Yeah, I get timing can be an issue.
Also, if it's a Right, why wouldn't you make it right. Like, there has been quite a few instances of soceity clearly going one way, some states changing their laws to support this and other deliberately try to suppress it.
Perhaps it could have gradually spread across the US. History says that's highly unlikely. See also Cannabis laws at this time. I dont think it's going to be legal in 50s states in my lifetime
Who makes a "right" a "right". The 9th says very nicely that just because it isn't written there doesn't mean it isn't a right but adds no directive. We do have the ability, through the people, to Amend the Constitution. But if it isn't in there, the 10th says it's up to the States to do the right thing. The Constitution doesn't bar all bad things nor guarantee all good things. There is a school of thought that says Justices should interpret the Constitution as they will. And they tend to be elite: guaranteed upper class income for life having come from backgrounds that likely put them through schools like Harvard University. This is not a typical citizen: they will have their own biases. Or, they can try to figure out how an issue applies to the Constitution within a framework keeping in mind a law's intention. Maybe, the people will have a better chance to make their views controlling in that matter. Maybe. How we're doing with self government fills books.

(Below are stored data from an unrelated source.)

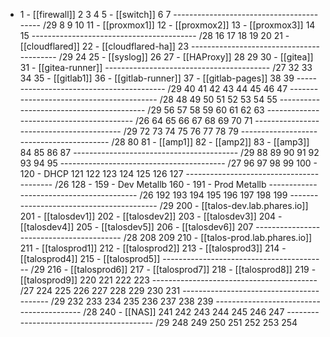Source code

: - 1 - [[firewall]]
  2
  3
  4
  5 - [[switch]] 
  6
  7
  ----------------------------------------- /29
  8
  9
  10
  11 - [[proxmox1]] 
  12 - [[proxmox2]] 
  13 - [[proxmox3]]
  14
  15
  ----------------------------------------- /28
  16
  17
  18
  19
  20
  21 - [[cloudflared]] 
  22 - [[cloudflared-ha]] 
  23 
  ----------------------------------------- /29
  24
  25 - [[syslog]] 
  26
  27 - [[HAProxy]] 
  28
  29
  30 - [[gitea]] 
  31 - [[gitea-runner]] 
  ----------------------------------------- /27
  32
  33
  34
  35 - [[gitlab1]] 
  36 - [[gitlab-runner]] 
  37 - [[gitlab-pages]] 
  38
  39
  ----------------------------------------- /29
  40
  41
  42
  43
  44
  45
  46
  47
  ----------------------------------------- /28
  48
  49
  50
  51
  52
  53
  54
  55
  ----------------------------------------- /29
  56
  57
  58
  59
  60
  61
  62
  63
  ----------------------------------------- /26
  64
  65
  66
  67
  68
  69
  70
  71
  ----------------------------------------- /29
  72
  73
  74
  75
  76
  77
  78
  79
  ----------------------------------------- /28
  80
  81 - [[amp1]] 
  82 - [[amp2]] 
  83 - [[amp3]] 
  84
  85
  86
  87
  ----------------------------------------- /29
  88
  89
  90
  91
  92
  93
  94
  95
  ----------------------------------------- /27
  96
  97
  98
  99
  100 - 120 - DHCP
  121
  122
  123
  124
  125
  126
  127
  ----------------------------------------- /26
  128 - 159 - Dev Metallb
  160 - 191 - Prod Metallb
  ----------------------------------------- /26
  192
  193
  194
  195
  196
  197
  198
  199
  ----------------------------------------- /29
  200 - [[talos-dev.lab.phares.io]]
  201 - [[talosdev1]] 
  202 - [[talosdev2]]
  203 - [[talosdev3]] 
  204 - [[talosdev4]] 
  205 - [[talosdev5]] 
  206 - [[talosdev6]] 
  207
  ----------------------------------------- /28
  208
  209
  210 - [[talos-prod.lab.phares.io]]
  211 - [[talosprod1]] 
  212 - [[talosprod2]] 
  213 - [[talosprod3]] 
  214 - [[talosprod4]] 
  215 - [[talosprod5]] 
  ----------------------------------------- /29
  216 - [[talosprod6]] 
  217 - [[talosprod7]] 
  218 - [[talosprod8]] 
  219 - [[talosprod9]] 
  220
  221
  222
  223
  ----------------------------------------- /27
  224
  225
  226
  227
  228
  229
  230
  231
  ----------------------------------------- /29
  232
  233
  234
  235
  236
  237
  238
  239
  ----------------------------------------- /28
  240 - [[NAS]] 
  241
  242
  243
  244
  245
  246
  247
  ----------------------------------------- /29
  248
  249
  250
  251
  252
  253
  254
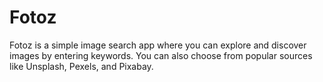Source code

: # Fotoz
Fotoz is a simple image search app where you can explore and discover images by entering keywords. You can also choose from popular sources like Unsplash, Pexels, and Pixabay.

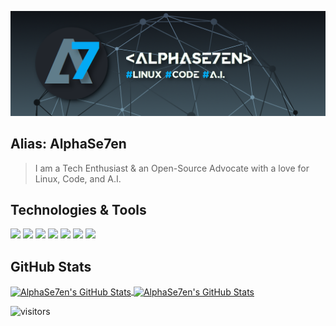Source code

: ![A7](https://github.com/alphase7en/alphase7en/blob/main/A7_banner.png)

## Alias: AlphaSe7en
> I am a Tech Enthusiast & an Open-Source Advocate with a love for Linux, Code, and A.I.

## Technologies & Tools

![](https://img.shields.io/badge/OS-Linux-informational?style=flat&logo=linux&logoColor=white&color=03a9f4)
![](https://img.shields.io/badge/Shell-Bash-informational?style=flat&logo=gnu-bash&logoColor=white&color=03a9f4)
![](https://img.shields.io/badge/Editor-Atom-informational?style=flat&logo=atom&logoColor=white&color=03a9f4)
![](https://img.shields.io/badge/Code-Python-informational?style=flat&logo=python&logoColor=white&color=03a9f4)
![](https://img.shields.io/badge/Code-JavaScript-informational?style=flat&logo=javascript&logoColor=white&color=03a9f4)
![](https://img.shields.io/badge/Code-HTML5-informational?style=flat&logo=html5&logoColor=white&color=03a9f4)
![](https://img.shields.io/badge/Code-CSS3-informational?style=flat&logo=css3&logoColor=white&color=03a9f4)


## GitHub Stats

<a href="https://github.com/alphase7en">
  <img align="center" src="https://github-readme-stats.vercel.app/api?username=alphase7en&show_icons=true&line_height=27&count_private=true&title_color=ffffff&text_color=ffffff&icon_color=03a9f4&bg_color=21252b" alt="AlphaSe7en's GitHub Stats" />
</a>

<a href="https://github.com/alphase7en">
  <img align="center" src="https://github-readme-stats.vercel.app/api/top-langs/?username=alphase7en&hide=c%2B%2B,c,html&title_color=ffffff&text_color=ffffff&icon_color=03a9f4&bg_color=21252b" alt="AlphaSe7en's GitHub Stats" />
</a>

![visitors](https://visitor-badge.laobi.icu/badge?page_id=alphase7en.alphase7en)

<!--
**alphase7en/alphase7en** is a ✨ _special_ ✨ repository because its `README.md` (this file) appears on your GitHub profile.

Here are some ideas to get you started:

- 🔭 I’m currently working on ...
- 🌱 I’m currently learning ...
- 👯 I’m looking to collaborate on ...
- 🤔 I’m looking for help with ...
- 💬 Ask me about ...
- 📫 How to reach me: ...
- 😄 Pronouns: ...
- ⚡ Fun fact: ...
-->
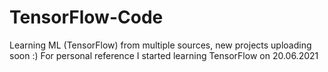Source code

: # TensorFlow-Code
Learning ML (TensorFlow) from multiple sources, new projects uploading soon :)
For personal reference I started learning TensorFlow on 20.06.2021
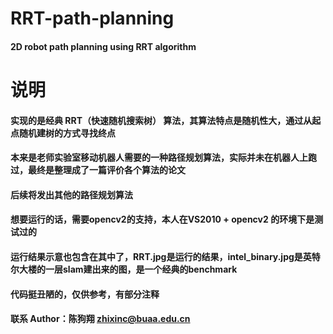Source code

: # RRT-path-planning
#### 2D robot path planning using RRT algorithm 

# 说明

#### 实现的是经典 RRT（快速随机搜索树） 算法，其算法特点是随机性大，通过从起点随机建树的方式寻找终点

#### 本来是老师实验室移动机器人需要的一种路径规划算法，实际并未在机器人上跑过，最终是整理成了一篇评价各个算法的论文

#### 后续将发出其他的路径规划算法

#### 想要运行的话，需要opencv2的支持，本人在VS2010 + opencv2 的环境下是测试过的

#### 运行结果示意也包含在其中了，RRT.jpg是运行的结果，intel_binary.jpg是英特尔大楼的一层slam建出来的图，是一个经典的benchmark

#### 代码挺丑陋的，仅供参考，有部分注释

#### 联系 Author：陈狗翔 zhixinc@buaa.edu.cn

The Constitution was also intended to be very slow and deliberate. I'm pro de-criminalization. But I try to imagine I were against it. People using it will have a public impact. Imagine if a court discovers it Unconstitutional for the law to control that substance (but others are subject to such controls!). I'd feel robbed of a say in something that can impact me. Maybe part of all of this is to help convince the loser of an issue that the loss was justified. I think that less likely when an elite says unconvincingly that it's just been discovered, by elites, they he doesn't get his way.
I wanna know if a law that says you have to donate blood and tissue to somebody you injure in a no-fault auto accident would be constitutional.
Did that with interracial marriage too. How much longer should they have waited? I mean, waiting until 2/3rds of the country was on board with gay marriage hasn't stopped conservatives from wanting to overturn it.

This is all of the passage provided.